Better late than never. At a time when nearly 80 projects, including three French ones (Nuward, Naarea and Jimmy), are already competing around the world, the CEA has decided to enter the race for small nuclear reactors (SMR). After an internal call for ideas, five projects were selected, two mature enough to give birth to start-ups. They were unveiled on March 9 during the show dedicated to deeptechs, Hello Tomorrow, organized in Paris.
The first project, Hexana, is led by Sylvain Nizou, a doctoral engineer who worked for STMicroelectronics, who then worked for fifteen years in energy efficiency and renewables. Arrived three years ago at the CEA, in charge of programs on the circular economy, this new start-up manager found in small nuclear a solution to provide enough carbon-free energy to close the industrial carbon cycle, between capture in the air, fumes or waste, and recovery in the production of synthetic fuel in particular.

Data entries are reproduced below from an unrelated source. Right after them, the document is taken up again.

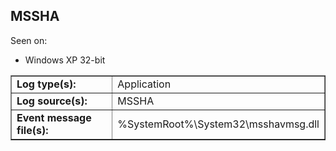 ## MSSHA

Seen on:
* Windows XP 32-bit

<table border="1" class="docutils">
  <tbody>
    <tr>
      <td><b>Log type(s):</b></td>
      <td>Application</td>
    </tr>
    <tr>
      <td><b>Log source(s):</b></td>
      <td>MSSHA</td>
    </tr>
    <tr>
      <td><b>Event message file(s):</b></td>
      <td>%SystemRoot%\System32\msshavmsg.dll</td>
    </tr>
  </tbody>
</table>

&nbsp;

“We want to create negative emissions. But we are not up to the task in the orders of magnitude with renewable energies”, observes Sylvain Nizou. He therefore contacted two CEA nuclear experts, Paul Gauthé (from the Astrid program) and Jean-Baptiste Drouin (engineer with a doctorate in the design, operation and safety of advanced reactors), who had proposed a cooled fast neutron reactor technology to sodium. The one used in the Phénix and Superphénix breeder reactors and in the Astrid program. “R&D on this technology did not stop following the decision not to build the Astrid demonstrator, recalls Stéphane Sarrade, directors of energy programs at the CEA. We still have 135 researchers working on the subject.»